Developing Embedded Event Manager (EEM) Tcl policies is "a bit" tedious task. Usually you would edit the source file on an external workstation, then you have to download it into the router (IOS will not read EEM policy from an external source), re-register it with EEM (when you register a policy it gets copied from the source file into system:lib/tcl/eem_registered_scripts directory) and test it. To automate this process, I've written a small EEM applet that does the tedious steps automatically.Configure the following EEM applet (replacing ep.tcl with your policy name and nvram: with your router storage device):
event manager applet LoadMyPolicy
event none
action 1.0 cli command "configure terminal"

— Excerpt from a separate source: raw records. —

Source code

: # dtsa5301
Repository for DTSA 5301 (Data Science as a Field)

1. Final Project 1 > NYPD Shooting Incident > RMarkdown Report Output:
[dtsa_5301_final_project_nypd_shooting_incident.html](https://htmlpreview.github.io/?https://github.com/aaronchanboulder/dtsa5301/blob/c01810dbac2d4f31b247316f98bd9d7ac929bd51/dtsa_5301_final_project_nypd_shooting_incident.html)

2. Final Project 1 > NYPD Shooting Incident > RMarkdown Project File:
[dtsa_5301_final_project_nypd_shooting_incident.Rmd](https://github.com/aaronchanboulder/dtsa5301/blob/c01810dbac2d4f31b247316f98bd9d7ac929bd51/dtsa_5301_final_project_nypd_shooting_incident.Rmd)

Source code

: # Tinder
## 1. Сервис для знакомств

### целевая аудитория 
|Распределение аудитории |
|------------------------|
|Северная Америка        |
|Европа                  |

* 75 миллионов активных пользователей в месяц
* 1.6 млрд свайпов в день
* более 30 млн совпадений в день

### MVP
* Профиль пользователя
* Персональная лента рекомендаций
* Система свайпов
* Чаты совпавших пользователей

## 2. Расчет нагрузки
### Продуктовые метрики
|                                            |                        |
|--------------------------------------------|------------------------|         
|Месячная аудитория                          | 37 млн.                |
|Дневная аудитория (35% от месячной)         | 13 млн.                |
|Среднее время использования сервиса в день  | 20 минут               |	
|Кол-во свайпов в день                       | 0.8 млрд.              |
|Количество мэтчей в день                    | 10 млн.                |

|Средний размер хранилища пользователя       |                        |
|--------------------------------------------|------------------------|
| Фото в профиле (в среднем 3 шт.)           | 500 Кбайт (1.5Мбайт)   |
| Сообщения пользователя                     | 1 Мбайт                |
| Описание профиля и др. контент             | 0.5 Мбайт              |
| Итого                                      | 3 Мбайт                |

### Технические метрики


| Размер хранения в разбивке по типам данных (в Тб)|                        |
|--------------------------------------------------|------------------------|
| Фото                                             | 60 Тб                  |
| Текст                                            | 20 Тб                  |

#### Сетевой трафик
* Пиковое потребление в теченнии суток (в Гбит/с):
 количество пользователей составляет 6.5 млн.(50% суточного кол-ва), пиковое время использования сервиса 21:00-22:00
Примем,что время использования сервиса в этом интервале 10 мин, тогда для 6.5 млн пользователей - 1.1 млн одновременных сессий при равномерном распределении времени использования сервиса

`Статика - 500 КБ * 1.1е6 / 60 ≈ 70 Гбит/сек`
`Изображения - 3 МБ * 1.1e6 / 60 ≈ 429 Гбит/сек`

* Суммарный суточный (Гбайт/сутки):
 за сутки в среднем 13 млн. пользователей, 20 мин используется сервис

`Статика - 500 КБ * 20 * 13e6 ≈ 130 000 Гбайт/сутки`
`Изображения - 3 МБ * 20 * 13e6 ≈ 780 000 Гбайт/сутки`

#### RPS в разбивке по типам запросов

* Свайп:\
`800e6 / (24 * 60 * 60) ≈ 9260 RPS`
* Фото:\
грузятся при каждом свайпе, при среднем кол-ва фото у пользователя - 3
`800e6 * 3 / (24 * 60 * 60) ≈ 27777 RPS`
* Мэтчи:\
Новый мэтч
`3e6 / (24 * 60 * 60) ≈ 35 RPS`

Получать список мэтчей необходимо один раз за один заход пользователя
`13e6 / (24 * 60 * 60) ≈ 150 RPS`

action 1.1 cli command "no event manager policy ep.tcl"
action 1.2 cli command "file prompt quiet"
action 1.3 cli command "exit"
action 2.0 cli command "copy tftp://10.0.0.10/tcl/ep.tcl nvram:ep.tcl"
action 3.0 cli command "configure terminal"
action 3.1 cli command "event manager policy ep.tcl"
action 3.2 cli command "exit"
Define an alias to start the load process with a simple command:
alias exec load event manager run LoadMyPolicy
Now you can use the newly-created exec-level load command to load and re-register your EEM policy.